### What this task involves
Your answer must be every line of the data that holds the string "mbdjoe".

Data extracted from a collection
_____

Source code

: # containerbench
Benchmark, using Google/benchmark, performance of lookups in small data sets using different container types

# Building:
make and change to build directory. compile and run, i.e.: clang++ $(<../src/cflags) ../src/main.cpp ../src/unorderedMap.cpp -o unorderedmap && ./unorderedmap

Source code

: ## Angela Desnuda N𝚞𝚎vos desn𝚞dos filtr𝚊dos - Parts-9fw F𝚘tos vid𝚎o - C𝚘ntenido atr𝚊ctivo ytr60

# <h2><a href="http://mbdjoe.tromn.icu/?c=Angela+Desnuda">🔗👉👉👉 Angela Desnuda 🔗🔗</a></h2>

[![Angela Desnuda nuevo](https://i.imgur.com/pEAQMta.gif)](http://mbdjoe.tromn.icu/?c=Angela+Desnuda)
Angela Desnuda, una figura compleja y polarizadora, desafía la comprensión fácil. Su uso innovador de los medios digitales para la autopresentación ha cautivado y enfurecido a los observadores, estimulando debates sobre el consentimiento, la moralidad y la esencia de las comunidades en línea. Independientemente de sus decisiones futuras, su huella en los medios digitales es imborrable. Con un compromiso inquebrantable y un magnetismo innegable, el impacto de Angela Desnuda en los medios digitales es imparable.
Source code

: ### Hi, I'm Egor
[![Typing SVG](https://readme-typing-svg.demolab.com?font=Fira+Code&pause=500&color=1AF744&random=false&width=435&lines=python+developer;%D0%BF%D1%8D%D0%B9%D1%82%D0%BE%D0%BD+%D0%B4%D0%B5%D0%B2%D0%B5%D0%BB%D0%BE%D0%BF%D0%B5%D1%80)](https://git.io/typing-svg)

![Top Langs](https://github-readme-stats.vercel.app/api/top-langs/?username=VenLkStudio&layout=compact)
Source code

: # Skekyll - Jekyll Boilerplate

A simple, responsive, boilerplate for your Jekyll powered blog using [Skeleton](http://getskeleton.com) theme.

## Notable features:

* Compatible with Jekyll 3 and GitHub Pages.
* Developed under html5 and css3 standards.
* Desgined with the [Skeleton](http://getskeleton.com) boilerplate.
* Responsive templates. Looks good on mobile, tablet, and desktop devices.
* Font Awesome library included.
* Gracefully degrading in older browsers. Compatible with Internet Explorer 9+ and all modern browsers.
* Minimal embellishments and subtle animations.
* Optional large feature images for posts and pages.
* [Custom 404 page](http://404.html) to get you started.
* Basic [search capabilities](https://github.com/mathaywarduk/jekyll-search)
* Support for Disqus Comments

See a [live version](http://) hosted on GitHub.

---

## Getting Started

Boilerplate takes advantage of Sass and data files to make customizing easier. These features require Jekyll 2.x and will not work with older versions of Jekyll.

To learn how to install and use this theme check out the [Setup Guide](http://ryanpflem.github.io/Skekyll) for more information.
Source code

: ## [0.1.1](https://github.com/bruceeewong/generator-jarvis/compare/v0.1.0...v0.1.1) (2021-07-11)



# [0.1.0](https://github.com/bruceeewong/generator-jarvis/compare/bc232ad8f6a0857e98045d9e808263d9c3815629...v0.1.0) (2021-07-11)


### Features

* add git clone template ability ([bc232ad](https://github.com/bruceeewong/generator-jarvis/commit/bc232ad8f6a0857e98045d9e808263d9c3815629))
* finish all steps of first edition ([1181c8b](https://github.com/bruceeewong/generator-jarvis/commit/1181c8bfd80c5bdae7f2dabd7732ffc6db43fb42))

_____

### Output for this exercise
# <h2><a href="http://mbdjoe.tromn.icu/?c=Angela+Desnuda">🔗👉👉👉 Angela Desnuda 🔗🔗</a></h2>
[![Angela Desnuda nuevo](https://i.imgur.com/pEAQMta.gif)](http://mbdjoe.tromn.icu/?c=Angela+Desnuda)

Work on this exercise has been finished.